WHAT YOU HAVE TO DO: Which of the lines in the data below contain the string "StorageSlot"? Copy each of them.

PROVIDED RECORDS: Begin

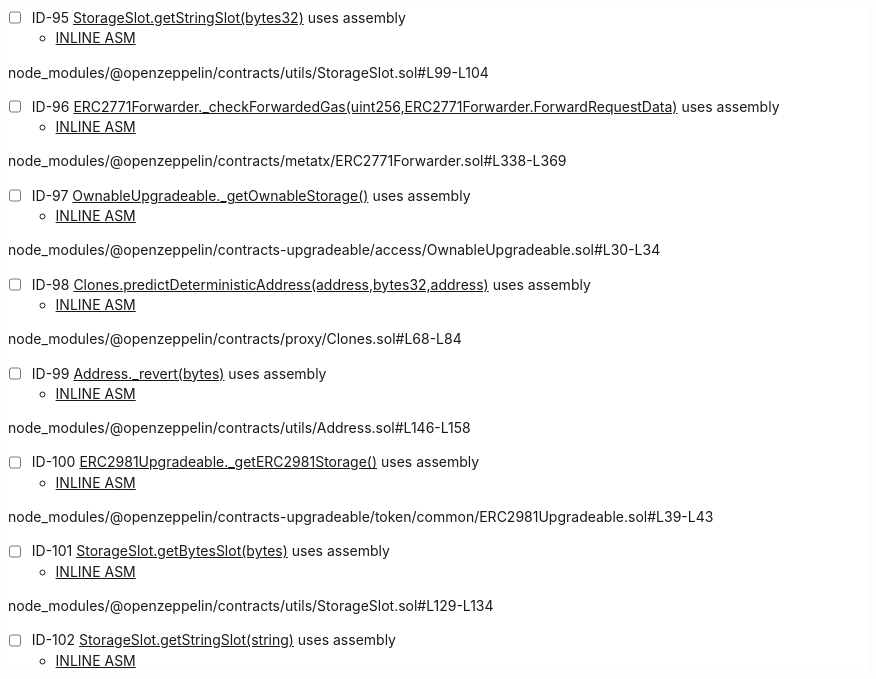  - [ ] ID-95
[StorageSlot.getStringSlot(bytes32)](node_modules/@openzeppelin/contracts/utils/StorageSlot.sol#L99-L104) uses assembly
	- [INLINE ASM](node_modules/@openzeppelin/contracts/utils/StorageSlot.sol#L101-L103)

node_modules/@openzeppelin/contracts/utils/StorageSlot.sol#L99-L104


 - [ ] ID-96
[ERC2771Forwarder._checkForwardedGas(uint256,ERC2771Forwarder.ForwardRequestData)](node_modules/@openzeppelin/contracts/metatx/ERC2771Forwarder.sol#L338-L369) uses assembly
	- [INLINE ASM](node_modules/@openzeppelin/contracts/metatx/ERC2771Forwarder.sol#L365-L367)

node_modules/@openzeppelin/contracts/metatx/ERC2771Forwarder.sol#L338-L369


 - [ ] ID-97
[OwnableUpgradeable._getOwnableStorage()](node_modules/@openzeppelin/contracts-upgradeable/access/OwnableUpgradeable.sol#L30-L34) uses assembly
	- [INLINE ASM](node_modules/@openzeppelin/contracts-upgradeable/access/OwnableUpgradeable.sol#L31-L33)

node_modules/@openzeppelin/contracts-upgradeable/access/OwnableUpgradeable.sol#L30-L34


 - [ ] ID-98
[Clones.predictDeterministicAddress(address,bytes32,address)](node_modules/@openzeppelin/contracts/proxy/Clones.sol#L68-L84) uses assembly
	- [INLINE ASM](node_modules/@openzeppelin/contracts/proxy/Clones.sol#L74-L83)

node_modules/@openzeppelin/contracts/proxy/Clones.sol#L68-L84


 - [ ] ID-99
[Address._revert(bytes)](node_modules/@openzeppelin/contracts/utils/Address.sol#L146-L158) uses assembly
	- [INLINE ASM](node_modules/@openzeppelin/contracts/utils/Address.sol#L151-L154)

node_modules/@openzeppelin/contracts/utils/Address.sol#L146-L158


 - [ ] ID-100
[ERC2981Upgradeable._getERC2981Storage()](node_modules/@openzeppelin/contracts-upgradeable/token/common/ERC2981Upgradeable.sol#L39-L43) uses assembly
	- [INLINE ASM](node_modules/@openzeppelin/contracts-upgradeable/token/common/ERC2981Upgradeable.sol#L40-L42)

node_modules/@openzeppelin/contracts-upgradeable/token/common/ERC2981Upgradeable.sol#L39-L43


 - [ ] ID-101
[StorageSlot.getBytesSlot(bytes)](node_modules/@openzeppelin/contracts/utils/StorageSlot.sol#L129-L134) uses assembly
	- [INLINE ASM](node_modules/@openzeppelin/contracts/utils/StorageSlot.sol#L131-L133)

node_modules/@openzeppelin/contracts/utils/StorageSlot.sol#L129-L134


 - [ ] ID-102
[StorageSlot.getStringSlot(string)](node_modules/@openzeppelin/contracts/utils/StorageSlot.sol#L109-L114) uses assembly
	- [INLINE ASM](node_modules/@openzeppelin/contracts/utils/StorageSlot.sol#L111-L113)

PROVIDED RECORDS: End

ANSWER SPACE:
[StorageSlot.getStringSlot(bytes32)](node_modules/@openzeppelin/contracts/utils/StorageSlot.sol#L99-L104) uses assembly
	- [INLINE ASM](node_modules/@openzeppelin/contracts/utils/StorageSlot.sol#L101-L103)
node_modules/@openzeppelin/contracts/utils/StorageSlot.sol#L99-L104
[StorageSlot.getBytesSlot(bytes)](node_modules/@openzeppelin/contracts/utils/StorageSlot.sol#L129-L134) uses assembly
	- [INLINE ASM](node_modules/@openzeppelin/contracts/utils/StorageSlot.sol#L131-L133)
node_modules/@openzeppelin/contracts/utils/StorageSlot.sol#L129-L134
[StorageSlot.getStringSlot(string)](node_modules/@openzeppelin/contracts/utils/StorageSlot.sol#L109-L114) uses assembly
	- [INLINE ASM](node_modules/@openzeppelin/contracts/utils/StorageSlot.sol#L111-L113)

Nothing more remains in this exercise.